Marché de l’eau : une comparaison ‘faussée’ ?

La station de traitement des eaux de Pech-David à Toulouse. DDM – XAVIER DE FENOYL

La Dépêche du Midi dans son édition du 15 décembre 2020 rend compte du dernier rapport de la Chambre régionale des Comptes :

La chambre régionale des comptes va-t-elle rallumer la guerre entre les défenseurs de la gestion publique de l’eau et les adeptes de la délégation au privé ? Dans son rapport sur les comptes 2013-2019 de Toulouse Métropole, qui sera divulgué demain à l’occasion de l’assemblée des élus, les magistrats jettent un pavé dans la mare qui donnera des arguments aux tenants d’une gestion directe. Même si cet avis est sans effet sur la procédure qui a vu l’attribution des marchés de la Métropole fin 2018 à Véolia (pour l’eau) et à Suez (pour l’assainissement) ni sur sa légalité.

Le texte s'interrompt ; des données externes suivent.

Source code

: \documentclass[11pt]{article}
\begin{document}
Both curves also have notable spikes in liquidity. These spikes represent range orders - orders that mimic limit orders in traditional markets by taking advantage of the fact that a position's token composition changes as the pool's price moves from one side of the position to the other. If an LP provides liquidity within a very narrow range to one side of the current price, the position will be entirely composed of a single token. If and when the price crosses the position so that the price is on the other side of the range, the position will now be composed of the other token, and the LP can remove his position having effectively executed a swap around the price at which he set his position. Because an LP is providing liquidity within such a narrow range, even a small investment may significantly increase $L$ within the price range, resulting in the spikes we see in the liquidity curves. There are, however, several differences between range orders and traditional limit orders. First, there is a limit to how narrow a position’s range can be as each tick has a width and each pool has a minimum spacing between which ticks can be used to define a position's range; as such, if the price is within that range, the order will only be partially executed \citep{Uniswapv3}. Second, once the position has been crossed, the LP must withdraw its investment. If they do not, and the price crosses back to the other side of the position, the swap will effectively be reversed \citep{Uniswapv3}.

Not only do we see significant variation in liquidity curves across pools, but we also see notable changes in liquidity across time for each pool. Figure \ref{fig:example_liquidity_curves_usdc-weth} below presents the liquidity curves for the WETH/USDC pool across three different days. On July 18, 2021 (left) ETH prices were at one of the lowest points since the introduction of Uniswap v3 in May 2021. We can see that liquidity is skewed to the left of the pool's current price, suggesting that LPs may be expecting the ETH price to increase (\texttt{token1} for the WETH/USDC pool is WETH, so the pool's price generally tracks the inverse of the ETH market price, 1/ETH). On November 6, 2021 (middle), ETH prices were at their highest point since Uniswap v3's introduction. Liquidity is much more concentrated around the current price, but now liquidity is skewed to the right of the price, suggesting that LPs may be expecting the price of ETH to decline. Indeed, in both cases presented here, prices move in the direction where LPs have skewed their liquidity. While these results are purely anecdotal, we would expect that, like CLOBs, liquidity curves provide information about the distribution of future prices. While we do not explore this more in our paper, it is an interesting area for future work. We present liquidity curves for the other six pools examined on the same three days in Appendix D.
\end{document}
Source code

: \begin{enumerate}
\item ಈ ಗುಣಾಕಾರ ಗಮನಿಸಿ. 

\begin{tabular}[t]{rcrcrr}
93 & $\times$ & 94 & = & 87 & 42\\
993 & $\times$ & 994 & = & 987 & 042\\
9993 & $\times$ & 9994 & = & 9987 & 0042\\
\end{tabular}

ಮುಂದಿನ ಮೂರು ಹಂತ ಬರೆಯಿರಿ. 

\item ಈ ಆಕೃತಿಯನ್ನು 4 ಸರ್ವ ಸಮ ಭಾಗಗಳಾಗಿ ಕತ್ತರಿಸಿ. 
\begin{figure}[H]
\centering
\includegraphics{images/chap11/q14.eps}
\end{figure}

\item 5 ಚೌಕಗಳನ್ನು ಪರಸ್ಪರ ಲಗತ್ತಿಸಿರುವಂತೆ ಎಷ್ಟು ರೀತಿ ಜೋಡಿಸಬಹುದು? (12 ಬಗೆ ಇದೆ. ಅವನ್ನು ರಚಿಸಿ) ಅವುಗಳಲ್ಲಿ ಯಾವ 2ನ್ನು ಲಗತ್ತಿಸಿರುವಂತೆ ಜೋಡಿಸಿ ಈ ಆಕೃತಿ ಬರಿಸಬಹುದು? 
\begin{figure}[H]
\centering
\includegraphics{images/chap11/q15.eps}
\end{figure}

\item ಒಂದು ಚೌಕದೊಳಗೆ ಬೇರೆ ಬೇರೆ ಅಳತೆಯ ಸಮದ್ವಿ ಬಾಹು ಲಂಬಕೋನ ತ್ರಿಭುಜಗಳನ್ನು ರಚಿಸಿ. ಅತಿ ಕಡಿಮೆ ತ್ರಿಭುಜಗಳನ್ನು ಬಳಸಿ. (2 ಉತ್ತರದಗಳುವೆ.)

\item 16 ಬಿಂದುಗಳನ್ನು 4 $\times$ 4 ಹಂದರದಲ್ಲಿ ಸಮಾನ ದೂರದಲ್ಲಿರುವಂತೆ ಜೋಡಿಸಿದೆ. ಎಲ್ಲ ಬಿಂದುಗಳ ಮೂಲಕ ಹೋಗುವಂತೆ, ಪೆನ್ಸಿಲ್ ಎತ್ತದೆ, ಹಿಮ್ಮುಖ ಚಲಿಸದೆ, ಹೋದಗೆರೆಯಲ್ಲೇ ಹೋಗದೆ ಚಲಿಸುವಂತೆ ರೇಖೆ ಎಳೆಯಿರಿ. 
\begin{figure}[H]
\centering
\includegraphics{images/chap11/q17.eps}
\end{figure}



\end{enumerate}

Rappelez-vous : Toulouse Métropole, pour choisir le mode de gestion le meilleur dans l’ensemble de ses 37 communes, avait lancé en 2017 une double comparaison. Des entreprises privées ont concouru entre elles. Et la gestion par la collectivité a été comparée à la gestion déléguée.

S’ils commencent par donner un bon point à la Métropole pour cette démarche qui permet de fusionner des pratiques très diverses, et « qui dépasse les obligations fixées par la réglementation », les magistrats touchent ensuite au point sensible. Ils estiment, écrivent-ils, que « la comparaison financière des offres a été faussée au profit de la délégation de service public ».

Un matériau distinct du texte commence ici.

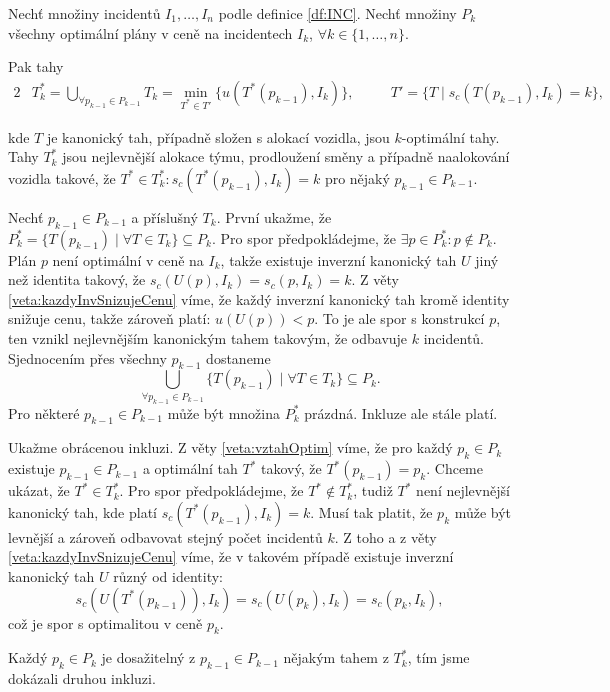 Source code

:\begin{veta}\label{veta:konkrOptTahy}
  Nechť množiny incidentů $I_1, \dots, I_n$ podle definice \ref{df:INC}.
  Nechť množiny $P_{k}$ všechny optimální plány v ceně na incidentech $I_k$, $\forall k \in \{ 1, \dots, n \}$.

  Pak tahy 
  \begin{alignat*}{2}
    & T^*_k = \bigcup_{\forall p_{k-1} \in P_{k-1}} T_k = \min_{T^* \in T'} \{ u(T^*(p_{k-1}), I_k) \}, \quad && T' = \{ T \mid s_c(T(p_{k-1}), I_k) = k \},
  \end{alignat*}

  kde $T$ je kanonický tah, případně složen s alokací vozidla, jsou $k$-optimální tahy.
  Tahy $T^*_k$ jsou nejlevnější alokace týmu, prodloužení směny a případně naalokování vozidla takové,
  že $T^* \in T^*_k \colon s_c(T^*(p_{k-1}), I_k) = k$ pro nějaký $p_{k-1} \in P_{k-1}$.
\end{veta}
\begin{dukaz}
  Nechť $p_{k-1} \in P_{k-1}$ a příslušný $T_k$. První ukažme, že $P^*_k = \{ T(p_{k-1}) \mid \forall T \in T_k \} \subseteq P_k$.
  Pro spor předpokládejme, že $\exists p \in P^*_k \colon p \not \in P_k$.
  Plán $p$ není optimální v ceně na $I_k$, takže existuje inverzní kanonický tah $U$ jiný než identita takový, že $s_c(U(p), I_k) = s_c(p, I_k) = k$.
  Z věty \ref{veta:kazdyInvSnizujeCenu} víme, že každý inverzní kanonický tah kromě identity snižuje cenu, takže zároveň platí: $u(U(p)) < p$.
  To je ale spor s konstrukcí $p$, ten vznikl nejlevnějším kanonickým tahem takovým, že odbavuje $k$ incidentů.
  Sjednocením přes všechny $p_{k-1}$ dostaneme 
  \begin{equation*}
    \bigcup_{\forall p_{k-1} \in P_{k-1}} \{ T(p_{k-1}) \mid \forall T \in T_k \} \subseteq P_k.
  \end{equation*}
  Pro některé $p_{k-1} \in P_{k-1}$ může být množina $P^*_{k}$ prázdná. Inkluze ale stále platí.

  Ukažme obrácenou inkluzi. Z věty \ref{veta:vztahOptim} víme, že pro každý $p_k \in P_k$ existuje $p_{k-1} \in P_{k-1}$ a optimální tah $T^*$ takový,
  že $T^*(p_{k-1}) = p_k$. Chceme ukázat, že $T^* \in T^*_k$.
  Pro spor předpokládejme, že $T^* \not \in T^*_k$, tudiž $T^*$ není nejlevnější kanonický tah, kde platí $s_c(T^*(p_{k-1}), I_k) = k$.
  Musí tak platit, že $p_k$ může být levnější a zároveň odbavovat stejný počet incidentů $k$. 
  Z toho a z věty \ref{veta:kazdyInvSnizujeCenu} víme, že v takovém případě existuje inverzní kanonický tah $U$ různý od identity:
  \begin{equation*}
    s_c(U(T^*(p_{k-1})), I_k) = s_c(U(p_k), I_k) = s_c(p_k, I_k),
  \end{equation*}
  což je spor s optimalitou v ceně $p_k$.

  Každý $p_k \in P_k$ je dosažitelný z $p_{k-1} \in P_{k-1}$ nějakým tahem z $T^*_k$, tím jsme dokázali druhou inkluzi.
\end{dukaz}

Leur principal argument concerne les hypothèses de recettes qui, dans le cas de la régie, « sont nettement plus limitées que dans les propositions des candidats délégataires, tant au niveau du nombre d’abonnés que de la progression de l’assiette de la redevance. » La régie aurait-elle pu être plus rentable ? C’est ce que les défenseurs de « l’eau publique », dont certains ont attaqué les délibérations en justice, ont toujours pensé.

Cette analyse, la Métropole, écrit-elle dans sa réponse à la chambre qui est annexée au rapport (1), la « réfute totalement ». Le débat n’est pas simple car il repose sur des considérations techniques. Certaines avaient déjà été opposées aux partisans de la gestion directe. D’abord, l’excédent brut d’exploitation (le bénéfice brut), avance la Métropole, ne peut « permettre de baisser le prix de l’eau » car « il doit servir à financer les investissements ». Le nombre de salariés dans l’hypothèse régie, ensuite, ne la pénaliserait pas non plus car « il est en adéquation avec les effectifs d’autres régies » comparables. Enfin, sur les hypothèses de recettes qui seraient sous-évaluées, la Métropole estime que les chiffres supérieurs avancés par le délégataire relèvent de « sa part de risque » qu’il assume seul.

En décembre 2018, la qualité des offres des entreprises avait été jugée meilleure avec un prix, pour l’eau, inférieur de 55 centimes à celui de la régie (2,91 € contre 3,46 € le m3). Avec un tel écart, le match public-privé avait été plié d’emblée. Il se poursuit en tribune.

(1) Contactée hier, la Métropole n’a pas souhaité s’exprimer en raison du caractère encore confidentiel du rapport.